**Activity:**
Scan the entries below. Return every line that includes "Enter".

---------------

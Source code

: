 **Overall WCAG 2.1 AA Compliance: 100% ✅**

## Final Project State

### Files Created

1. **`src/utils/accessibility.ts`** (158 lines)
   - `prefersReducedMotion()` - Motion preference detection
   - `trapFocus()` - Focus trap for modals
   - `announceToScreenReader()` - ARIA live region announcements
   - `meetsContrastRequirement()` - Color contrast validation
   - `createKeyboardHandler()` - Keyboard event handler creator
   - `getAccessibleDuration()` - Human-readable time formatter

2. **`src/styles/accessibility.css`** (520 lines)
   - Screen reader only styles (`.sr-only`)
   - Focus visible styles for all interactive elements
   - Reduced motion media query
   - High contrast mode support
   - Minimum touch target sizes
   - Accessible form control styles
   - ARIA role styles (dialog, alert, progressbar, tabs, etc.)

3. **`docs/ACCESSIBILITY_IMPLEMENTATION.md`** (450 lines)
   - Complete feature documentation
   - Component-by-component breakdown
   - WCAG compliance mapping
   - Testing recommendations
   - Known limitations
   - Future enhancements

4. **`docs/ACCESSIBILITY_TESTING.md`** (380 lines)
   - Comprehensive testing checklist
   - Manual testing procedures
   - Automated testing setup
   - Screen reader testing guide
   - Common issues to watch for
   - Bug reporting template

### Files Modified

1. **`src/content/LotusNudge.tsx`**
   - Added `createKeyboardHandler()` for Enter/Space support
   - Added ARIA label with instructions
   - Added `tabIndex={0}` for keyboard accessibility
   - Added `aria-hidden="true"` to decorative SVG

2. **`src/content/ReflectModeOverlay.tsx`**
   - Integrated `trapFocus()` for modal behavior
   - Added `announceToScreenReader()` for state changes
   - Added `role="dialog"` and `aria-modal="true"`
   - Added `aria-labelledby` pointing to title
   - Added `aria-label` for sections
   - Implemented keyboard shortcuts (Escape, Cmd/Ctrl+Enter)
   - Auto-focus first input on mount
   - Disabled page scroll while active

---------------

**Task result:**
   - Added `createKeyboardHandler()` for Enter/Space support
   - Implemented keyboard shortcuts (Escape, Cmd/Ctrl+Enter)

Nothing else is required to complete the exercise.